Third, she has always been competitive. As a young girl, when her mother asked her to play the piano for a friend who had a piano-playing daughter, she did not agree till she heard the daughter play and was assured she was better at it.
This trait she carried as she moved from one administrative position to the next, always outdoing herself in the process: from University Registrar to Admissions Director to Chair of then School of Economics/School of Management Operations Committee to Dean of the College of Arts and Sciences, and now to Secretary of the newly established Institute of Law under SLG (concurrent with her assignment as vice dean).
Service and integrity
Unlike other people who flitted from one workplace to another for financial reasons or for prestige, Atty. Delia did it to be of more service. The administrative position was vacant. She was needed, willing, and available. Thus, she served.
That is why she received the news of her winning the Search for the Dragons Inside with composure and equanimity.
True, she was very happy about it. In fact, she excused herself for a day from her annual out-of-town seminar and faced the terrible traffic going down from Tagaytay just to attend the awarding ceremony. But for her, she did nothing extraordinary at all.
“That is why I love the way that one (the certificate) is worded—greatness in the ordinary. I said, ‘This really says it all.’ When I think about it, I did not do anything spectacular. I just do what I have to do and do it well. It is having a mindset rooted in being of service and making oneself available. Like [if someone asks], ‘Can I consult you, Miss?’, [I say] ‘Yes, of course.’”
She takes particular delight in entertaining legal questions from the gardeners, janitors, and security personnel. She sees those occasions as her way of helping out as best she can.

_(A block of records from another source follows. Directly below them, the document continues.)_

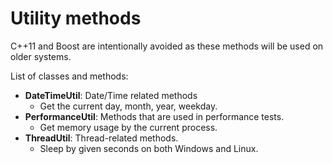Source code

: Utility methods
===
C++11 and Boost are intentionally avoided as these methods will be used on older systems.

List of classes and methods:
* **DateTimeUtil**: Date/Time related methods
  * Get the current day, month, year, weekday.
* **PerformanceUtil**: Methods that are used in performance tests.
  * Get memory usage by the current process.
* **ThreadUtil**: Thread-related methods.
  * Sleep by given seconds on both Windows and Linux.
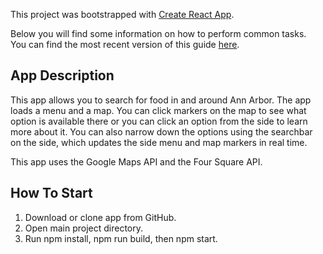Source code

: This project was bootstrapped with [Create React App](https://github.com/facebook/create-react-app).

Below you will find some information on how to perform common tasks.<br>
You can find the most recent version of this guide [here](https://github.com/facebook/create-react-app/blob/master/packages/react-scripts/template/README.md).

## App Description
This app allows you to search for food in and around Ann Arbor. The app loads a menu and a map. You can click markers on the map to see what option is available there or you can click an option from the side to learn more about it. You can also narrow down the options using the searchbar on the side, which updates the side menu and map markers in real time.

This app uses the Google Maps API and the Four Square API.

## How To Start
1) Download or clone app from GitHub.
2) Open main project directory.
3) Run npm install, npm run build, then npm start.
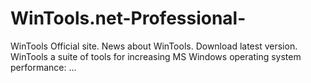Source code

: # WinTools.net-Professional-
WinTools Official site. News about WinTools. Download latest version. WinTools a suite of tools for increasing MS Windows operating system performance: ...
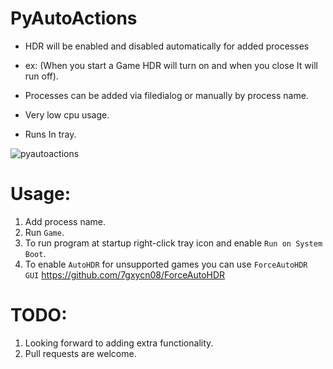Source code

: # PyAutoActions


- HDR will be enabled and disabled automatically for added processes


- ex: (When you start a Game HDR will turn on and when you close It will run off).
- Processes can be added via filedialog or manually by process name.
- Very low cpu usage.
- Runs In tray.


![pyautoactions](https://github.com/7gxycn08/PyAutoActions/assets/121936658/3db2657d-f30a-4c25-bb99-30994e897fda)


# Usage:
1. Add process name.
2. Run `Game`.
3. To run program at startup right-click tray icon and enable `Run on System Boot`.
4. To enable `AutoHDR` for unsupported games you can use `ForceAutoHDR GUI` https://github.com/7gxycn08/ForceAutoHDR

# TODO:
1. Looking forward to adding extra functionality.
2. Pull requests are welcome.
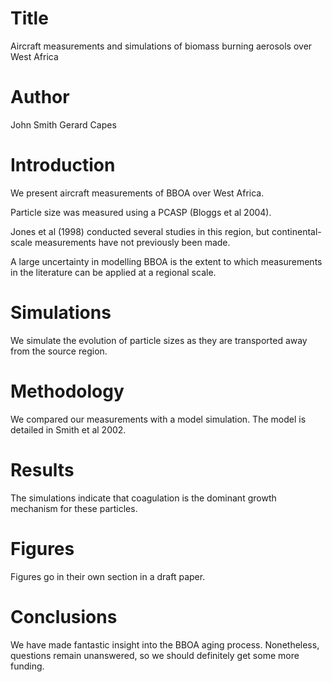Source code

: # Title 
Aircraft measurements and simulations of biomass burning aerosols over West Africa

# Author
John Smith
Gerard Capes

# Introduction
We present aircraft measurements of BBOA over West Africa.

Particle size was measured using a PCASP (Bloggs et al 2004).

Jones et al (1998) conducted several studies in this region,
but continental-scale measurements have not previously been made.

A large uncertainty in modelling BBOA is the extent to which 
measurements in the literature can be applied at a regional scale.

# Simulations
We simulate the evolution of particle sizes as they are transported
away from the source region.

# Methodology
We compared our measurements with a model simulation.
The model is detailed in Smith et al 2002.

# Results
The simulations indicate that coagulation is the dominant growth
mechanism for these particles.

# Figures
Figures go in their own section in a draft paper.

# Conclusions
We have made fantastic insight into the BBOA aging process.
Nonetheless, questions remain unanswered, so we should definitely
get some more funding.
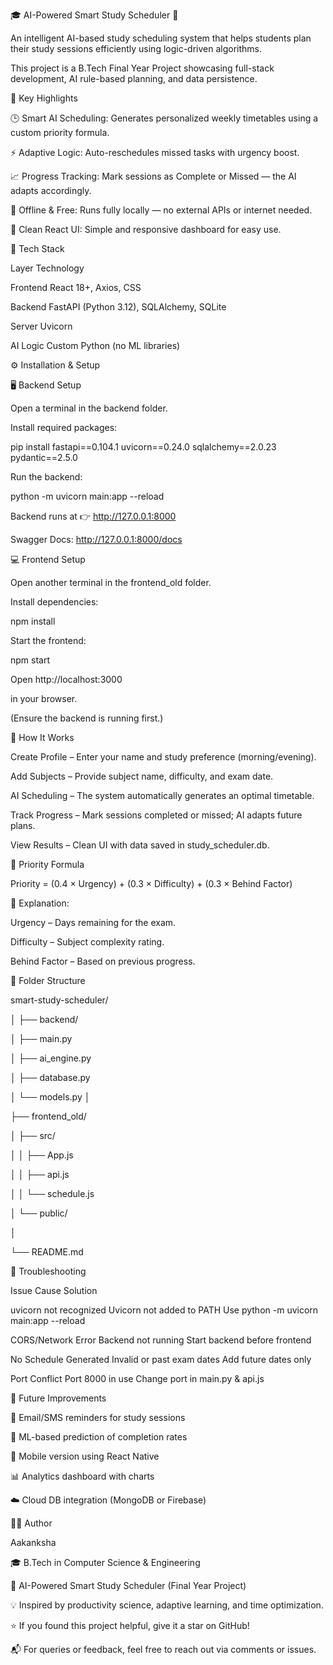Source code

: 🎓 AI-Powered Smart Study Scheduler 🚀



An intelligent AI-based study scheduling system that helps students plan their study sessions efficiently using logic-driven algorithms.

This project is a B.Tech Final Year Project showcasing full-stack development, AI rule-based planning, and data persistence.

🧠 Key Highlights

🕒 Smart AI Scheduling: Generates personalized weekly timetables using a custom priority formula.

⚡ Adaptive Logic: Auto-reschedules missed tasks with urgency boost.

📈 Progress Tracking: Mark sessions as Complete or Missed — the AI adapts accordingly.

💾 Offline & Free: Runs fully locally — no external APIs or internet needed.

🎨 Clean React UI: Simple and responsive dashboard for easy use.

🧩 Tech Stack

Layer	Technology

Frontend	React 18+, Axios, CSS

Backend	FastAPI (Python 3.12), SQLAlchemy, SQLite

Server	Uvicorn

AI Logic	Custom Python (no ML libraries)

⚙️ Installation & Setup

🖥️ Backend Setup

Open a terminal in the backend folder.

Install required packages:

pip install fastapi==0.104.1 uvicorn==0.24.0 sqlalchemy==2.0.23 pydantic==2.5.0


Run the backend:

python -m uvicorn main:app --reload


Backend runs at 👉 http://127.0.0.1:8000

Swagger Docs: http://127.0.0.1:8000/docs

💻 Frontend Setup

Open another terminal in the frontend_old folder.

Install dependencies:

npm install


Start the frontend:

npm start


Open http://localhost:3000

 in your browser.
 
(Ensure the backend is running first.)

📖 How It Works

Create Profile – Enter your name and study preference (morning/evening).

Add Subjects – Provide subject name, difficulty, and exam date.

AI Scheduling – The system automatically generates an optimal timetable.

Track Progress – Mark sessions completed or missed; AI adapts future plans.

View Results – Clean UI with data saved in study_scheduler.db.

🔢 Priority Formula

Priority = (0.4 × Urgency) + (0.3 × Difficulty) + (0.3 × Behind Factor)


📘 Explanation:

Urgency – Days remaining for the exam.

Difficulty – Subject complexity rating.

Behind Factor – Based on previous progress.

📂 Folder Structure

smart-study-scheduler/

│
├── backend/

│   ├── main.py

│   ├── ai_engine.py

│   ├── database.py

│   └── models.py
│

├── frontend_old/

│   ├── src/

│   │   ├── App.js

│   │   ├── api.js

│   │   └── schedule.js

│   └── public/

│

└── README.md

🧰 Troubleshooting

Issue	Cause	Solution

uvicorn not recognized	Uvicorn not added to PATH	Use python -m uvicorn main:app --reload

CORS/Network Error	Backend not running	Start backend before frontend

No Schedule Generated	Invalid or past exam dates	Add future dates only

Port Conflict	Port 8000 in use	Change port in main.py & api.js


 
🌱 Future Improvements

📧 Email/SMS reminders for study sessions

🤖 ML-based prediction of completion rates

📱 Mobile version using React Native

📊 Analytics dashboard with charts

☁️ Cloud DB integration (MongoDB or Firebase)

👩‍💻 Author

Aakanksha

🎓 B.Tech in Computer Science & Engineering

📍 AI-Powered Smart Study Scheduler (Final Year Project)

💡 Inspired by productivity science, adaptive learning, and time optimization.

⭐ If you found this project helpful, give it a star on GitHub!

📬 For queries or feedback, feel free to reach out via comments or issues.

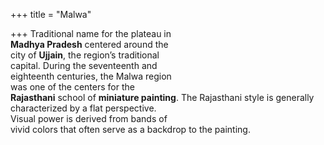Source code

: +++
title = "Malwa"

+++
Traditional name for the plateau in  
**Madhya Pradesh** centered around the  
city of **Ujjain**, the region’s traditional  
capital. During the seventeenth and  
eighteenth centuries, the Malwa region  
was one of the centers for the  
**Rajasthani** school of **miniature painting**. The Rajasthani style is generally  
characterized by a flat perspective.  
Visual power is derived from bands of  
vivid colors that often serve as a backdrop to the painting.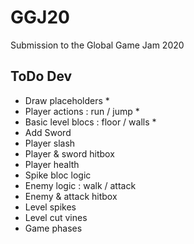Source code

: # GGJ20
Submission to the Global Game Jam 2020

## ToDo Dev
- Draw placeholders *
- Player actions : run / jump *
- Basic level blocs : floor / walls *
- Add Sword
- Player slash
- Player & sword hitbox
- Player health
- Spike bloc logic
- Enemy logic : walk / attack
- Enemy & attack hitbox
- Level spikes
- Level cut vines
- Game phases

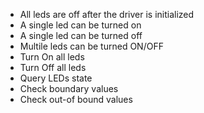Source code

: - All leds are off after the driver is initialized
- A single led can be turned on
- A single led can be turned off
- Multile leds can be turned ON/OFF
- Turn On all leds
- Turn Off all leds
- Query LEDs state
- Check boundary values
- Check out-of bound values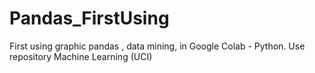 # Pandas_FirstUsing
First using graphic pandas , data mining,  in Google Colab - Python.  Use repository Machine Learning (UCI)
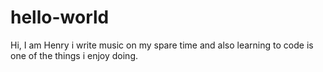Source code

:  # hello-world
 
 
 Hi, I am Henry i write music on my spare time and also learning to code is one of the things i enjoy doing.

“They are not serious problems…(only) legal doubts and minor matters. They just do not know what to do. I am amused but at the same time happy to be able to help.”

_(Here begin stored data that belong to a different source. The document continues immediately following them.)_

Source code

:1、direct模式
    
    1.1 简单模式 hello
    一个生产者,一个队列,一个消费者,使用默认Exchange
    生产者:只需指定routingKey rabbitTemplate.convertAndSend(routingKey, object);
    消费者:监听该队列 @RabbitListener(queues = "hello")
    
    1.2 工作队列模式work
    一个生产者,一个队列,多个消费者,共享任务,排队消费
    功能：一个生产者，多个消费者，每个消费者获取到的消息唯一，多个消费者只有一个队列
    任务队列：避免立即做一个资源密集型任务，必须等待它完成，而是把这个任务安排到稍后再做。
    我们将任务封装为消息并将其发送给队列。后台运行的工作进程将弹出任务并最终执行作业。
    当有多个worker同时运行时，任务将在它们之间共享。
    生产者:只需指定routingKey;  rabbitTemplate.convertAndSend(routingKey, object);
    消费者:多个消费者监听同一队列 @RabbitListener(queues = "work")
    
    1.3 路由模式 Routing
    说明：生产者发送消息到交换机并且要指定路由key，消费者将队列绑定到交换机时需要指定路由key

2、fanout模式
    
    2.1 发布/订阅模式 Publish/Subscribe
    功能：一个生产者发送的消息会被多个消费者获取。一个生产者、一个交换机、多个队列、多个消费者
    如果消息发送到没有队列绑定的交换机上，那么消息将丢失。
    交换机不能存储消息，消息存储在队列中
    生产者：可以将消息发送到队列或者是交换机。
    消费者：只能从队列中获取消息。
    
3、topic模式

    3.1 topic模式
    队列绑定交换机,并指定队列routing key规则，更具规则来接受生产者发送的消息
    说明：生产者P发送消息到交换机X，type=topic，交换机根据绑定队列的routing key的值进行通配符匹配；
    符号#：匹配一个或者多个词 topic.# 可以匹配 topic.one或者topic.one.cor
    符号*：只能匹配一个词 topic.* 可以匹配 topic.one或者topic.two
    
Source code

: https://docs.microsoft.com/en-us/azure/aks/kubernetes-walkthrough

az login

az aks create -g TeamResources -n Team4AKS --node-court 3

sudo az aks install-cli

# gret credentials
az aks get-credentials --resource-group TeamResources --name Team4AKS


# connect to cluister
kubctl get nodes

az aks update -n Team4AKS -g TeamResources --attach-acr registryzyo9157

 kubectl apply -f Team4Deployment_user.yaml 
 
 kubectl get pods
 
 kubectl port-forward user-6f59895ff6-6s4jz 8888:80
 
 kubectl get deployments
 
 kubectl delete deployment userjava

Her way of dealing with co-workers brings to her mind her father’s own treatment of his staff. He would regularly invite one or two of his subordinates to have lunch at home to talk with them and improve their rapport. Her father’s integrity is an ethic she wants to emulate.
“I remember when I was in high school. We had no transportation of our own. We just took public transport. One time, he was assigned in Pampanga. I found out that his subordinates had cars. I asked, ‘Why is it that you’re the chief of the office but you don’t have a car?’ That sense of integrity and that sense of service I took from my father.”
Coffee and cakes and pastries
At present, Atty. Delia is also doing what she has always wanted to do: teach. She teaches law-related courses in five schools in UA&P and wishes that more students would benefit from the education the University offers.
“One of the things that I worked hard for was the scholarships, especially the financial scholarships. Our fees are not that cheap, and there may be many who would want to come but cannot because of that. I would like to think that if we had more scholarships to spend for really poor but deserving students, especially those in the provinces, that may be a good help.”
Perhaps when she is done wearing her many caps, she would be able to wear her apron again. With her retirement just around the corner, that possibility is making Atty. Delia excited.
“At some point in time, when I retire (in Apitong, Tacloban City), my dream is to have a small coffee shop. There will be coffee and cakes and pastries I will bake. The senior [citizens], the retired people, can spend their time there. I will have books if they want to read, and I will be playing classical music. That is my dream. People tell me, ‘Yeah. When your coffee shop opens, I will go there.’”
Atty. Delia, make sure the floor area is ample. We will all go.